Elizabeth, Empress of Austria, is on a tour of England in 1875. Married as a teenager to an emperor devoted to his work, Elizabeth yearned for more excitement than just that of a royal wife. Elizabeth (Sisi) considered the “Princess Diana” of her time, wanted to focus on her interests, which include riding horses and fox hunting.
On a trip to England, Sisi is assigned a pilot named Bay Middleton. Captain Middleton, a veteran of military service, is to guide Sisi through her rides. Though Captain Middleton is romantically involved with Charlotte Baird, an heiress, he is charmed by Sisi’s royal demeanor and riding prowess.

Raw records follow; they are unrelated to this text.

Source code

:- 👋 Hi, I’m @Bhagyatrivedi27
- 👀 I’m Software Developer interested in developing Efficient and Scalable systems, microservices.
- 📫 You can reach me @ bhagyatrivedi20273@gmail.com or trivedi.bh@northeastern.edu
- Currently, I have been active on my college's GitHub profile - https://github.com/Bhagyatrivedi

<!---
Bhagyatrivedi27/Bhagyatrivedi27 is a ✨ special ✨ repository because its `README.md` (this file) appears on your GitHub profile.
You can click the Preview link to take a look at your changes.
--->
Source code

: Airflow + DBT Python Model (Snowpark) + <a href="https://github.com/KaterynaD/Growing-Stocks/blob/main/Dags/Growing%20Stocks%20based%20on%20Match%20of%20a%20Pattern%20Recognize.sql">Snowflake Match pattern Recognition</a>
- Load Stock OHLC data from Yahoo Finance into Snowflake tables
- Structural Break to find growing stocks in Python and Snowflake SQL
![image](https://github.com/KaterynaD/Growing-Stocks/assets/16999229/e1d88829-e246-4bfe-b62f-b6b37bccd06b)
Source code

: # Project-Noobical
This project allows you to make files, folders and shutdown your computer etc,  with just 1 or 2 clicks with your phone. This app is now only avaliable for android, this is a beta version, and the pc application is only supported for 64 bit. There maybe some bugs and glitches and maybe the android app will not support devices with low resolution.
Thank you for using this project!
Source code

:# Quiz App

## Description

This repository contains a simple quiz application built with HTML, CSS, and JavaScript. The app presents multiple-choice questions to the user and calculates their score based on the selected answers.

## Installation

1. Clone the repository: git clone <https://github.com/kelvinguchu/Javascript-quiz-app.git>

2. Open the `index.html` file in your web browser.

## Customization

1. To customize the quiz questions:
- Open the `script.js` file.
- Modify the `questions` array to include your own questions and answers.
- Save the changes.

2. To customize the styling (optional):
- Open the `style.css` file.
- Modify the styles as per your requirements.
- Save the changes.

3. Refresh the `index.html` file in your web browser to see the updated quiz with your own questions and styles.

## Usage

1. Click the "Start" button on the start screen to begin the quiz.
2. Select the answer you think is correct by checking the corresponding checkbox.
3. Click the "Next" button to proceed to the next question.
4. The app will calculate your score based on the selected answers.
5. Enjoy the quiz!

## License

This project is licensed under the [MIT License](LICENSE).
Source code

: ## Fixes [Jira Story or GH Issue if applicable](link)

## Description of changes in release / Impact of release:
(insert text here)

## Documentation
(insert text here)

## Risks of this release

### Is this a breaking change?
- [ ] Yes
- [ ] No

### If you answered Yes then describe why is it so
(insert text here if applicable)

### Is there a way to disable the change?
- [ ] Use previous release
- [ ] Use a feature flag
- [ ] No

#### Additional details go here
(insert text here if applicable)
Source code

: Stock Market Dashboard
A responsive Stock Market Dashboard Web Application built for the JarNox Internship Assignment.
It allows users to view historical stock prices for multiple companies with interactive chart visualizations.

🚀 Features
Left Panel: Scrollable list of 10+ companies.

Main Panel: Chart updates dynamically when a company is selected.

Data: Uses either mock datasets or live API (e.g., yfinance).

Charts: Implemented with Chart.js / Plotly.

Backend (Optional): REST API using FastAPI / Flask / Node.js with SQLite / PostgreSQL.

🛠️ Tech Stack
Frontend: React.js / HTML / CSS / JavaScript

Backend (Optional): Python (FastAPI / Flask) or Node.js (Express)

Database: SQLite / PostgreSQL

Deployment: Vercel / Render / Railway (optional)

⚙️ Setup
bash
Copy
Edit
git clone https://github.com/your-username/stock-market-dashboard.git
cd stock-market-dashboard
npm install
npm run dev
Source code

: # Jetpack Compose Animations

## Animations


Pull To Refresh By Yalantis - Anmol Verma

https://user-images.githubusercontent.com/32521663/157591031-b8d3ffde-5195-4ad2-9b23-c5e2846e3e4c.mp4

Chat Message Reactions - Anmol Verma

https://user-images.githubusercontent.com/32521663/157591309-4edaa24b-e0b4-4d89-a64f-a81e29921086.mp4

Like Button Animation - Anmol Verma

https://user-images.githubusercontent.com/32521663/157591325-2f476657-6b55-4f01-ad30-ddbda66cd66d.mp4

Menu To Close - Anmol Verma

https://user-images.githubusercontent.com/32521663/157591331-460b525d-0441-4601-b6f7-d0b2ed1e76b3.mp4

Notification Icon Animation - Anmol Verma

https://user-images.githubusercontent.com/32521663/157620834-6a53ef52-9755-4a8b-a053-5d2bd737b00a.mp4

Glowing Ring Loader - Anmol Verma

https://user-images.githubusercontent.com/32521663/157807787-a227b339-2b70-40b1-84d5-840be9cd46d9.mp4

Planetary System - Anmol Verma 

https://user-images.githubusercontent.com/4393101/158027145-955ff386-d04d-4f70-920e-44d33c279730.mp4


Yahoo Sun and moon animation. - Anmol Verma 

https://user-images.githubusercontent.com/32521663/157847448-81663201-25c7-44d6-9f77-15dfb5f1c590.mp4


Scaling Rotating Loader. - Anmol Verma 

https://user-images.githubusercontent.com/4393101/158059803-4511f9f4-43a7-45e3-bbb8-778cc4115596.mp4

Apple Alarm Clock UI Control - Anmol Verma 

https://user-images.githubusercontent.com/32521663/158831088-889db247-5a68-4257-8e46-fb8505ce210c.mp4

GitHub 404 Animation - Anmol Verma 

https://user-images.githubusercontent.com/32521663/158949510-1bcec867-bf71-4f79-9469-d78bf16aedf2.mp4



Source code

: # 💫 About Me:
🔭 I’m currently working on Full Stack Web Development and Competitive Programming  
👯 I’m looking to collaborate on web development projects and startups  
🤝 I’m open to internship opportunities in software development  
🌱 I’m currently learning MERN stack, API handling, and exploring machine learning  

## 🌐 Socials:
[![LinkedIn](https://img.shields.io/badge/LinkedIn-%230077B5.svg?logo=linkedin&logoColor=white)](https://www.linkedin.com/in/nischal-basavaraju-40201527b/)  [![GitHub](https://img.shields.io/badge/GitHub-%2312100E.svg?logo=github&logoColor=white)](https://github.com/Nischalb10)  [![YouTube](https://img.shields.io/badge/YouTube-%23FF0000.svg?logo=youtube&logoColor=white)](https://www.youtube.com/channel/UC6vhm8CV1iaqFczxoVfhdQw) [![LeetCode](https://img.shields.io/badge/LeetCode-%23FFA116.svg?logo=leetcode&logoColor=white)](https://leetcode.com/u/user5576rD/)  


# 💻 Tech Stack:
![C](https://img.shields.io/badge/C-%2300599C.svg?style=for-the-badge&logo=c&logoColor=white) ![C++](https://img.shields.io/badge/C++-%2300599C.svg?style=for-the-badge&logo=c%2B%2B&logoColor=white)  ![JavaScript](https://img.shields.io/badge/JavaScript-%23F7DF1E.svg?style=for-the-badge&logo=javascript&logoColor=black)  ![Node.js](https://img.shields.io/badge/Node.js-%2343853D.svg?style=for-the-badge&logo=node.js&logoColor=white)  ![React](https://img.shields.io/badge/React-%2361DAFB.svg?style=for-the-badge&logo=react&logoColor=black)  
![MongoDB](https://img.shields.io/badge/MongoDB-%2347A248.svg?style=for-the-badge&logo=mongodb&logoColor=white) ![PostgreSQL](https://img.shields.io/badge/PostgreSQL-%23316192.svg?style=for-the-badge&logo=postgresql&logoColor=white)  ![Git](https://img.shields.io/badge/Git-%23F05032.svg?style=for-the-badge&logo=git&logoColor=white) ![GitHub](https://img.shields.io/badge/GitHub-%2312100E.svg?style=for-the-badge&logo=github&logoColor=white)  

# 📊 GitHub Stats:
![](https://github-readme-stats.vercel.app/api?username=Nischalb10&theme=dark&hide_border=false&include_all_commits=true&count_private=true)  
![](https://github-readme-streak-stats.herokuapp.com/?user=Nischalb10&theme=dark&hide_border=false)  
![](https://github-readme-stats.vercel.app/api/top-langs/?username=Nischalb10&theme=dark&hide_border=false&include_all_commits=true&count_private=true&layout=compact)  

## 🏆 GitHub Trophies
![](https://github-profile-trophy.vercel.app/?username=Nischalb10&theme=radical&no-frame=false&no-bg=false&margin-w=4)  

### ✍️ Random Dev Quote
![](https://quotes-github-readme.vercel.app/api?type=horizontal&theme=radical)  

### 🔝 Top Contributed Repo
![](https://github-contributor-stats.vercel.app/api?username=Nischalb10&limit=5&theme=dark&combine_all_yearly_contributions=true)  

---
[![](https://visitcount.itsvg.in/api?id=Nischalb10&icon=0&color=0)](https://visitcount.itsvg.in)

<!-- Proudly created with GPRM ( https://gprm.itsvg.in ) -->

Charlotte, a photographer, is no royal beauty. She is forced to stay under the thumb of her brother and his overbearing fiancée because she is not entitled to her fortune without her brother’s say-so. Even her romance with Bay Middleton is discouraged, as he has the reputation of being a fortune hunter. But Charlotte feels certain of Bay and his feelings—even as she watches him fall further and further under the royal spell that Sisi weaves.
My chief complaint about The Fortune Hunter is that I did not believe the romance between Bay and Charlotte. There was nothing that made me believe that this mousy little heiress would win the heart of the “great” Bay Middleton. Their connection always seemed tenuous at best, and I was not fully invested in either character.
Also difficult to enjoy was the muddled character development. I still have no idea who this book is mainly about. Is it about Charlotte and her steadfast devotion to Bay Middleton? Is it about Sisi and her tour of Europe? Is it about a lonely heiress who is trying to discern whether she is about to be taken by a fortune hunter? I finished the book and I still cannot answer this question.
In addition, Bay Middleton was no prize and mostly unlikable. He had an affair with a married woman and impregnated her. (He later ditched her.) He had an affair with the married Empress, all while romantically involved with Charlotte. His only objection was the idea that he would be considered a royal “stud”—available to the self-obsessed Empress whenever she beckoned him.
Yes, the history behind the book is fascinating, but I am not sure that it warranted an entire book about it. Sometimes, there is just not enough to make a novel, and the stretching of the source material is just too thin to sustain a cohesive story. Unfortunately, this is the fate that befalls The Fortune Hunter. Poor character development and a slogging plot made this one a chore.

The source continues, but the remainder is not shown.